*** Opening of Record extracts ***

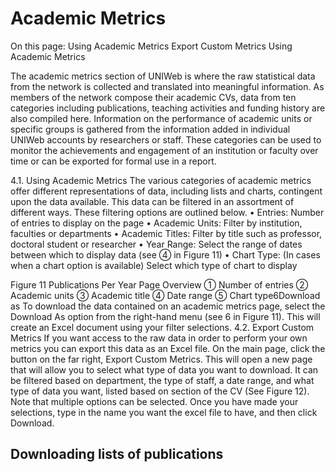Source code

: # Academic Metrics

On this page: Using Academic Metrics Export Custom Metrics Using Academic Metrics

The academic metrics section of UNIWeb is where the raw statistical data from the network is collected and translated into meaningful information. As members of the network compose their academic CVs, data from ten categories including publications, teaching activities and funding history are also compiled here. Information on the performance of academic units or specific groups is gathered from the information added in individual UNIWeb accounts by researchers or staff. These categories can be used to monitor the achievements and engagement of an institution or faculty over time or can be exported for formal use in a report.

4.1. Using Academic Metrics The various categories of academic metrics offer different representations of data, including lists and charts, contingent upon the data available. This data can be filtered in an assortment of different ways. These filtering options are outlined below. • Entries: Number of entries to display on the page • Academic Units: Filter by institution, faculties or departments • Academic Titles: Filter by title such as professor, doctoral student or researcher • Year Range: Select the range of dates between which to display data \(see ➃ in Figure 11\) • Chart Type: \(In cases when a chart option is available\) Select which type of chart to display

Figure 11 Publications Per Year Page Overview ➀ Number of entries ➁ Academic units ➂ Academic title ➃ Date range ➄ Chart type6Download as To download the data contained on an academic metrics page, select the Download As option from the right-hand menu \(see 6 in Figure 11\). This will create an Excel document using your filter selections. 4.2. Export Custom Metrics If you want access to the raw data in order to perform your own metrics you can export this data as an Excel file. On the main page, click the button on the far right, Export Custom Metrics. This will open a new page that will allow you to select what type of data you want to download. It can be filtered based on department, the type of staff, a date range, and what type of data you want, listed based on section of the CV \(See Figure 12\). Note that multiple options can be selected. Once you have made your selections, type in the name you want the excel file to have, and then click Download.

## Downloading lists of publications

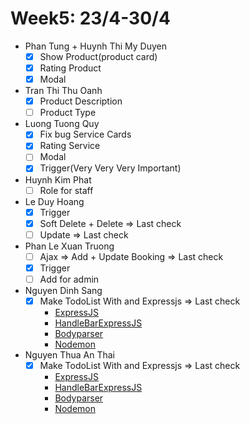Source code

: # Week5: 23/4-30/4

- Phan Tung + Huynh Thi My Duyen
  - [x] Show Product(product card)
  - [x] Rating Product
  - [x] Modal
- Tran Thi Thu Oanh
  - [x] Product Description
  - [ ] Product Type

- Luong Tuong Quy
  - [x] Fix bug Service Cards
  - [x] Rating Service
  - [ ] Modal
  - [x] Trigger(Very Very Very Important)

- Huynh Kim Phat
  - [ ] Role for staff

- Le Duy Hoang
  - [x] Trigger
  - [x] Soft Delete + Delete => Last check
  - [ ] Update => Last check
- Phan Le Xuan Truong
  - [ ] Ajax => Add + Update Booking => Last check
  - [x] Trigger
  - [ ] Add for admin

- Nguyen Dinh Sang
  - [x] Make TodoList With and Expressjs => Last check
    - [ExpressJS]()
    - [HandleBarExpressJS]()
    - [Bodyparser]()
    - [Nodemon]()
- Nguyen Thua An Thai
  - [x] Make TodoList With and Expressjs => Last check
    - [ExpressJS]()
    - [HandleBarExpressJS]()
    - [Bodyparser]()
    - [Nodemon]()

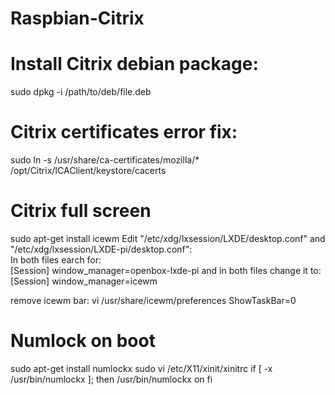 # Raspbian-Citrix

Install Citrix debian package:
==================================
sudo dpkg -i /path/to/deb/file.deb

Citrix certificates error fix:
======================
sudo ln -s /usr/share/ca-certificates/mozilla/* /opt/Citrix/ICAClient/keystore/cacerts

Citrix full screen
=====================
sudo apt-get install icewm
Edit "/etc/xdg/lxsession/LXDE/desktop.conf" and "/etc/xdg/lxsession/LXDE-pi/desktop.conf":<br>
In both files earch for:<br>
[Session]
window_manager=openbox-lxde-pi
and in both files change it to:
[Session]
window_manager=icewm

remove icewm bar:
vi /usr/share/icewm/preferences
ShowTaskBar=0

Numlock on boot
=================
sudo apt-get install numlockx
sudo vi /etc/X11/xinit/xinitrc 
if [ -x /usr/bin/numlockx ];
then
    /usr/bin/numlockx on
fi

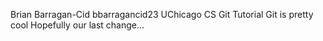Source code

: Brian Barragan-Cid bbarragancid23
UChicago CS Git Tutorial
Git is pretty cool 
Hopefully our last change...
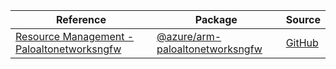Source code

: | Reference | Package | Source |
|---|---|---|
|[Resource Management - Paloaltonetworksngfw](arm-paloaltonetworksngfw-readme.md)|[@azure/arm-paloaltonetworksngfw](https://www.npmjs.com/package/@azure/arm-paloaltonetworksngfw)|[GitHub](https://github.com/Azure/azure-sdk-for-js/blob/main/sdk/paloaltonetworksngfw/arm-paloaltonetworksngfw)|
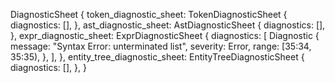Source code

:DiagnosticSheet {
    token_diagnostic_sheet: TokenDiagnosticSheet {
        diagnostics: [],
    },
    ast_diagnostic_sheet: AstDiagnosticSheet {
        diagnostics: [],
    },
    expr_diagnostic_sheet: ExprDiagnosticSheet {
        diagnostics: [
            Diagnostic {
                message: "Syntax Error: unterminated list",
                severity: Error,
                range: [35:34, 35:35),
            },
        ],
    },
    entity_tree_diagnostic_sheet: EntityTreeDiagnosticSheet {
        diagnostics: [],
    },
}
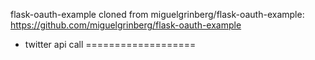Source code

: flask-oauth-example cloned from miguelgrinberg/flask-oauth-example: https://github.com/miguelgrinberg/flask-oauth-example
+ twitter api call
===================
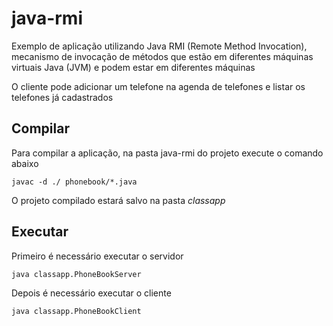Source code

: # java-rmi
Exemplo de aplicação utilizando Java RMI (Remote Method Invocation), mecanismo de invocação de métodos que estão em diferentes máquinas virtuais Java (JVM) e podem estar em diferentes máquinas

O cliente pode adicionar um telefone na agenda de telefones e listar os telefones já cadastrados

## Compilar

Para compilar a aplicação, na pasta java-rmi do projeto execute o comando abaixo

`javac -d ./ phonebook/*.java`

O projeto compilado estará salvo na pasta *classapp*


## Executar

Primeiro é necessário executar o servidor

`java classapp.PhoneBookServer`

Depois é necessário executar o cliente

`java classapp.PhoneBookClient`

*** Close of Record extracts ***

Reproduce these records exactly, but not the pictures.

Source code

: # Academic Metrics

On this page: Using Academic Metrics Export Custom Metrics Using Academic Metrics

The academic metrics section of UNIWeb is where the raw statistical data from the network is collected and translated into meaningful information. As members of the network compose their academic CVs, data from ten categories including publications, teaching activities and funding history are also compiled here. Information on the performance of academic units or specific groups is gathered from the information added in individual UNIWeb accounts by researchers or staff. These categories can be used to monitor the achievements and engagement of an institution or faculty over time or can be exported for formal use in a report.

4.1. Using Academic Metrics The various categories of academic metrics offer different representations of data, including lists and charts, contingent upon the data available. This data can be filtered in an assortment of different ways. These filtering options are outlined below. • Entries: Number of entries to display on the page • Academic Units: Filter by institution, faculties or departments • Academic Titles: Filter by title such as professor, doctoral student or researcher • Year Range: Select the range of dates between which to display data \(see ➃ in Figure 11\) • Chart Type: \(In cases when a chart option is available\) Select which type of chart to display

Figure 11 Publications Per Year Page Overview ➀ Number of entries ➁ Academic units ➂ Academic title ➃ Date range ➄ Chart type6Download as To download the data contained on an academic metrics page, select the Download As option from the right-hand menu \(see 6 in Figure 11\). This will create an Excel document using your filter selections. 4.2. Export Custom Metrics If you want access to the raw data in order to perform your own metrics you can export this data as an Excel file. On the main page, click the button on the far right, Export Custom Metrics. This will open a new page that will allow you to select what type of data you want to download. It can be filtered based on department, the type of staff, a date range, and what type of data you want, listed based on section of the CV \(See Figure 12\). Note that multiple options can be selected. Once you have made your selections, type in the name you want the excel file to have, and then click Download.

## Downloading lists of publications

Source code

: # Week5: 23/4-30/4

- Phan Tung + Huynh Thi My Duyen
  - [x] Show Product(product card)
  - [x] Rating Product
  - [x] Modal
- Tran Thi Thu Oanh
  - [x] Product Description
  - [ ] Product Type

- Luong Tuong Quy
  - [x] Fix bug Service Cards
  - [x] Rating Service
  - [ ] Modal
  - [x] Trigger(Very Very Very Important)

- Huynh Kim Phat
  - [ ] Role for staff

- Le Duy Hoang
  - [x] Trigger
  - [x] Soft Delete + Delete => Last check
  - [ ] Update => Last check
- Phan Le Xuan Truong
  - [ ] Ajax => Add + Update Booking => Last check
  - [x] Trigger
  - [ ] Add for admin

- Nguyen Dinh Sang
  - [x] Make TodoList With and Expressjs => Last check
    - [ExpressJS]()
    - [HandleBarExpressJS]()
    - [Bodyparser]()
    - [Nodemon]()
- Nguyen Thua An Thai
  - [x] Make TodoList With and Expressjs => Last check
    - [ExpressJS]()
    - [HandleBarExpressJS]()
    - [Bodyparser]()
    - [Nodemon]()

 # Raspbian-Citrix

Install Citrix debian package:
==================================
sudo dpkg -i /path/to/deb/file.deb

Citrix certificates error fix:
======================
sudo ln -s /usr/share/ca-certificates/mozilla/* /opt/Citrix/ICAClient/keystore/cacerts

Citrix full screen
=====================
sudo apt-get install icewm
Edit "/etc/xdg/lxsession/LXDE/desktop.conf" and "/etc/xdg/lxsession/LXDE-pi/desktop.conf":<br>
In both files earch for:<br>
[Session]
window_manager=openbox-lxde-pi
and in both files change it to:
[Session]
window_manager=icewm

remove icewm bar:
vi /usr/share/icewm/preferences
ShowTaskBar=0

Numlock on boot
=================
sudo apt-get install numlockx
sudo vi /etc/X11/xinit/xinitrc 
if [ -x /usr/bin/numlockx ];
then
    /usr/bin/numlockx on
fi

Source code

: Brian Barragan-Cid bbarragancid23
UChicago CS Git Tutorial
Git is pretty cool 
Hopefully our last change...
Source code

: | Reference | Package | Source |
|---|---|---|
|[Resource Management - Paloaltonetworksngfw](arm-paloaltonetworksngfw-readme.md)|[@azure/arm-paloaltonetworksngfw](https://www.npmjs.com/package/@azure/arm-paloaltonetworksngfw)|[GitHub](https://github.com/Azure/azure-sdk-for-js/blob/main/sdk/paloaltonetworksngfw/arm-paloaltonetworksngfw)|
Source code

:DiagnosticSheet {
    token_diagnostic_sheet: TokenDiagnosticSheet {
        diagnostics: [],
    },
    ast_diagnostic_sheet: AstDiagnosticSheet {
        diagnostics: [],
    },
    expr_diagnostic_sheet: ExprDiagnosticSheet {
        diagnostics: [
            Diagnostic {
                message: "Syntax Error: unterminated list",
                severity: Error,
                range: [35:34, 35:35),
            },
        ],
    },
    entity_tree_diagnostic_sheet: EntityTreeDiagnosticSheet {
        diagnostics: [],
    },
}
Source code

: flask-oauth-example cloned from miguelgrinberg/flask-oauth-example: https://github.com/miguelgrinberg/flask-oauth-example
+ twitter api call
===================
Source code

: # java-rmi
Exemplo de aplicação utilizando Java RMI (Remote Method Invocation), mecanismo de invocação de métodos que estão em diferentes máquinas virtuais Java (JVM) e podem estar em diferentes máquinas

O cliente pode adicionar um telefone na agenda de telefones e listar os telefones já cadastrados

## Compilar

Para compilar a aplicação, na pasta java-rmi do projeto execute o comando abaixo

`javac -d ./ phonebook/*.java`

O projeto compilado estará salvo na pasta *classapp*


## Executar

Primeiro é necessário executar o servidor

`java classapp.PhoneBookServer`

Depois é necessário executar o cliente

`java classapp.PhoneBookClient`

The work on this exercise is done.